On Tuesday came rumbles that Fox is preparing to give the Big Ten a whole lot of money for media rights. Obvious snarkiness aside -- gee, it sure is good that Jim Delany wasn't serious about that whole "moving to Division III because this money thing is gross" nonsense -- it was reminder of how attractive the Big Ten is as a collection of media markets and how, despite cord cutting and whatnot, giant companies are still willing to bet on live college sporting events as a major money maker.
It was also a reminder that the SEC's own deal with ESPN is really, really long. And if the Big Ten jumps far ahead of the SEC financially, the league might be looking at how to renegotiate.
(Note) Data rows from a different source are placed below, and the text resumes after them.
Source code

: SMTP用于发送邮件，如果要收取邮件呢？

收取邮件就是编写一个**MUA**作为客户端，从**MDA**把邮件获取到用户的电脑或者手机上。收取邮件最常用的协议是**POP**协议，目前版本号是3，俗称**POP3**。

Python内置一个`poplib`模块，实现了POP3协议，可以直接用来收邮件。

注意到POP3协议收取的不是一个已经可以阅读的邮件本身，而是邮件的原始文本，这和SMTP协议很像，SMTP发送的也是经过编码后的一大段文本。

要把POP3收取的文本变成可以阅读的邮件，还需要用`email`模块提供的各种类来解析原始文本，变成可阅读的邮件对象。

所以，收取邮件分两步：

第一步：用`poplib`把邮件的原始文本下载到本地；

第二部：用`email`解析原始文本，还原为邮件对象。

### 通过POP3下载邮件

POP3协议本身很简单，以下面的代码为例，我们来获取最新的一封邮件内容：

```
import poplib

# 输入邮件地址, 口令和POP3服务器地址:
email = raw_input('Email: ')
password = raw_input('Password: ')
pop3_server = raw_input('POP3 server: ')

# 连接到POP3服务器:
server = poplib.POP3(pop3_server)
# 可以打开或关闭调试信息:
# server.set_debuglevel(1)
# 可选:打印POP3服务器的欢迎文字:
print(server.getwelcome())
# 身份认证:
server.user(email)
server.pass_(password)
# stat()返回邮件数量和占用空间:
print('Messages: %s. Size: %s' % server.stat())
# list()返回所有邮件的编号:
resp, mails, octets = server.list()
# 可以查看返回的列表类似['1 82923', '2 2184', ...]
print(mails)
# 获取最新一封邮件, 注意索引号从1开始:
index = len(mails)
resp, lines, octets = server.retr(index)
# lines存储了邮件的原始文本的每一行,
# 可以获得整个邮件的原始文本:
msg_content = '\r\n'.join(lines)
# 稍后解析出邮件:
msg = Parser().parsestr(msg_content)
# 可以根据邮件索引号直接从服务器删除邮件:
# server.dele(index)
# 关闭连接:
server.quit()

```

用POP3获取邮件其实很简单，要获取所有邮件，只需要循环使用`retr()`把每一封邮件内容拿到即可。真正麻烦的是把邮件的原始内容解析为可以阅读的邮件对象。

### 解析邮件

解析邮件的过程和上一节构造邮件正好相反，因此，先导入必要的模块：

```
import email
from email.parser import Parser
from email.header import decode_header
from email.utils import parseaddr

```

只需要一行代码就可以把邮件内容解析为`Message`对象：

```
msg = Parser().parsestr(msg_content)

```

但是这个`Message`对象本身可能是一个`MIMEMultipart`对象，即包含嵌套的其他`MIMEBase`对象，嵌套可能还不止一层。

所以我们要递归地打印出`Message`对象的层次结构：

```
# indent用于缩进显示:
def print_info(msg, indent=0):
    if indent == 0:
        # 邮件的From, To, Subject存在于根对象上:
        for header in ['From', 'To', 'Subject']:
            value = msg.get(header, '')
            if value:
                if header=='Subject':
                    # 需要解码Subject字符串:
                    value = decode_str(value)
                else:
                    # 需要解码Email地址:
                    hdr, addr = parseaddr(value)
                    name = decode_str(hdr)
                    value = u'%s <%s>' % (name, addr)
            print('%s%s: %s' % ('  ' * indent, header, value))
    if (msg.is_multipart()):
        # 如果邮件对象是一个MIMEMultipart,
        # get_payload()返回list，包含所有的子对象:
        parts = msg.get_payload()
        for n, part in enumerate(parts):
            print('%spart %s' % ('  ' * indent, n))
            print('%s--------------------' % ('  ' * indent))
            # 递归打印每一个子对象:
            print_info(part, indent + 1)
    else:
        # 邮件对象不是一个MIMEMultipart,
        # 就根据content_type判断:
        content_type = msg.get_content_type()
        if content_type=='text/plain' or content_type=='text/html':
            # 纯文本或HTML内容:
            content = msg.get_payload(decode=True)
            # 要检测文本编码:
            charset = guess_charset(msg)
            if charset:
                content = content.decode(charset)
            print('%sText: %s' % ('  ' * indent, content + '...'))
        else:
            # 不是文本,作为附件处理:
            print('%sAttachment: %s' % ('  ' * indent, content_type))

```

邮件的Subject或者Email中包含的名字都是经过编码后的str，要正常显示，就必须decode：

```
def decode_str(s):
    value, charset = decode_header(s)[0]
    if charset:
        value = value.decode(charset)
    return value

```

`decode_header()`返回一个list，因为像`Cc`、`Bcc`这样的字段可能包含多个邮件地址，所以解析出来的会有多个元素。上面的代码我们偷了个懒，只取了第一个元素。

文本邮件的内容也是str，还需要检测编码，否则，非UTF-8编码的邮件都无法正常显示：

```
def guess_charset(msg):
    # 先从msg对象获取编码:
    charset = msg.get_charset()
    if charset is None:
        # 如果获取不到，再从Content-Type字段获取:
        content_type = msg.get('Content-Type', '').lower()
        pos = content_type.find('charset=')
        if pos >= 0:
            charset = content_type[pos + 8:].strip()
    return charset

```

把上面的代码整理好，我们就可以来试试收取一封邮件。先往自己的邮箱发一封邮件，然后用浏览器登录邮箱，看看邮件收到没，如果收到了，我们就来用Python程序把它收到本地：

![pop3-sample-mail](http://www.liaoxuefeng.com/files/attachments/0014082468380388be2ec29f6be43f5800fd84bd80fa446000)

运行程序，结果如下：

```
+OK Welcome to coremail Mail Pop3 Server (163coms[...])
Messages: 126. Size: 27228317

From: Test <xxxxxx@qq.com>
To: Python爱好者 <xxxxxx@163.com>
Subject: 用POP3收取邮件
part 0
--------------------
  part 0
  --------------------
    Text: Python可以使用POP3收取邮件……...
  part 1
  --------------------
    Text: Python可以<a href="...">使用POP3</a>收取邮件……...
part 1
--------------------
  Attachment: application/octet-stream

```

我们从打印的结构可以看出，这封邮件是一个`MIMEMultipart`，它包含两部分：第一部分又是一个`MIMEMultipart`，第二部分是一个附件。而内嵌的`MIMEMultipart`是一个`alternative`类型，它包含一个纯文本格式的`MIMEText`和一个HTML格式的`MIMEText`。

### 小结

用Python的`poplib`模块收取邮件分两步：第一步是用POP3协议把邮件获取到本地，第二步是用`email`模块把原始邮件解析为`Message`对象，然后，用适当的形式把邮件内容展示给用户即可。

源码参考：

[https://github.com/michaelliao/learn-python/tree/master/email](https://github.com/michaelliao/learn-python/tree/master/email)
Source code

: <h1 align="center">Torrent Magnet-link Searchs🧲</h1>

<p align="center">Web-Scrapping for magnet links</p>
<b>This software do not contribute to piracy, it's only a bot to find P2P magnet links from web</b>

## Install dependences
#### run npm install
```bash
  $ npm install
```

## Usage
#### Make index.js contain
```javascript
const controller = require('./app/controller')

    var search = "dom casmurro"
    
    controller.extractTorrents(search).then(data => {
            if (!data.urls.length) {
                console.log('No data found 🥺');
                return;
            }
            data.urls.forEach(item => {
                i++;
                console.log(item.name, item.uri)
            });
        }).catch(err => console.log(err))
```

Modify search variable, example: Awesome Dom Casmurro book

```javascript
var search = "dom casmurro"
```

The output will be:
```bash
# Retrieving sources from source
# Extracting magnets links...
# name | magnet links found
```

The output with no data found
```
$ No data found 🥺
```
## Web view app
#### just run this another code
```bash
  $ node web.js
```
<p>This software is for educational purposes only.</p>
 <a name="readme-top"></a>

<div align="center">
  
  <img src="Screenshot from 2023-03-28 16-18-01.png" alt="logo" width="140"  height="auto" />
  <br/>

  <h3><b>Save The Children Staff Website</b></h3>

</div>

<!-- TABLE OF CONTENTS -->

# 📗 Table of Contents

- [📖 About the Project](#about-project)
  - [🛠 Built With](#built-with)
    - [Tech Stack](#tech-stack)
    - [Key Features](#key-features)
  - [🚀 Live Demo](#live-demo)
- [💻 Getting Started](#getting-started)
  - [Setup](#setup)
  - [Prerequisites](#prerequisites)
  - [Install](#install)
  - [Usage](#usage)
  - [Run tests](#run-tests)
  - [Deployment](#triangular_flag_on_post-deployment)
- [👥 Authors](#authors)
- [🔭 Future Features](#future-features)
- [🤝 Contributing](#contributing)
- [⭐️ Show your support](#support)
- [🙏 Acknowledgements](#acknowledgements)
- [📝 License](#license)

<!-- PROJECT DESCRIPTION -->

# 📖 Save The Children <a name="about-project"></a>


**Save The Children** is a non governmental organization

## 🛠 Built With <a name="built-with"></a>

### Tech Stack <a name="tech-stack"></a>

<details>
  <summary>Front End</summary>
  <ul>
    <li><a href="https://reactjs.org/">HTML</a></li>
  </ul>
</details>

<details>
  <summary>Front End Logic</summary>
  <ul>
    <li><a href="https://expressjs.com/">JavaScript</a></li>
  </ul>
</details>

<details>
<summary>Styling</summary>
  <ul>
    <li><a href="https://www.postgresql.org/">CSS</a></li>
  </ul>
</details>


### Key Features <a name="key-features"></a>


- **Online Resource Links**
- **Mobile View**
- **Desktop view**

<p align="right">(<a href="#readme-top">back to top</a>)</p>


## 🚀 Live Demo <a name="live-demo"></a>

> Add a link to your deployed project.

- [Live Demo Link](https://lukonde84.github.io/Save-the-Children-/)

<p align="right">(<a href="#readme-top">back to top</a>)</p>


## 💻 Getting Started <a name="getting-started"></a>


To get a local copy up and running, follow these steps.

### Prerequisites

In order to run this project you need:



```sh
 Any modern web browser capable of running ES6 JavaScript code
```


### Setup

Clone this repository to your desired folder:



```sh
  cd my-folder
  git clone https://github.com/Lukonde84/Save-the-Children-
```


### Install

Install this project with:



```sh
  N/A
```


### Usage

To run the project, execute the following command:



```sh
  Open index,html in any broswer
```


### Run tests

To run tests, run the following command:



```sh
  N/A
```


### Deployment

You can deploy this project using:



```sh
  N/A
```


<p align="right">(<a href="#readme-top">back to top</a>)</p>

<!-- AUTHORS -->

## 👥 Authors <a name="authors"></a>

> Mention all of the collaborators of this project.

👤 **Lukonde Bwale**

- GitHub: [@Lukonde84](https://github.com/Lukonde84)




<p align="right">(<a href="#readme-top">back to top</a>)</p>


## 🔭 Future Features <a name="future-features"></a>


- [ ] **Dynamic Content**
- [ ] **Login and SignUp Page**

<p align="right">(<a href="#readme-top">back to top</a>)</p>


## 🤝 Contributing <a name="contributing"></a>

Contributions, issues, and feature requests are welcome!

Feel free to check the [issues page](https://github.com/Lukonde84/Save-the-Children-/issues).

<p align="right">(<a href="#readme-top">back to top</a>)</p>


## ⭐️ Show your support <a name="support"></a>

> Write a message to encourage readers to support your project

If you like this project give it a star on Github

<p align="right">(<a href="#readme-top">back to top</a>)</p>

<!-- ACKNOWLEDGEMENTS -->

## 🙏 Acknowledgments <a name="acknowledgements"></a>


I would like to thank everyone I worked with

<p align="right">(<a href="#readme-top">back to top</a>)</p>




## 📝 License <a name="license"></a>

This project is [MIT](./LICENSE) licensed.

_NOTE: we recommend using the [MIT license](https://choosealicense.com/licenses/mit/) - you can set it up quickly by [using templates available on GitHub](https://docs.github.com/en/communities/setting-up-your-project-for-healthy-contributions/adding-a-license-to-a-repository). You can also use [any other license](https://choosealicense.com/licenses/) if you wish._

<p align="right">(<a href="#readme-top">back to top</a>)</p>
Our friend Senator Blutarsky came up with the most realistic scenario for doing that.
Delany is obviously betting that the market for broadcast rights will be just as hot in six years as it is today. If he’s right – and before you start down the "it’ll be an unbundled world by then, ESPN’s on the ropes, etc." road, remember that we college football fans will need our fix in six years just as much as today, so all we’re really arguing about is the manner in which the drug will be delivered – imagine the way Greg Sankey is going to be pressed to react to the news of the latest deals the Big Ten strikes then as the SEC presidents are forced to make do (yes, I’m being sarcastic, but the presidents won’t be) with the 20-year deal Mike Slive left them saddled.
Then try to imagine the way Sankey negotiates his way out of the existing 20-year deal. Actually, that doesn’t take much imagination at all. Just think back to what Slive did when he renegotiated, which was to expand the conference by adding two new members, with all the attendant scheduling issues that brought with it. Along with the extra money, of course.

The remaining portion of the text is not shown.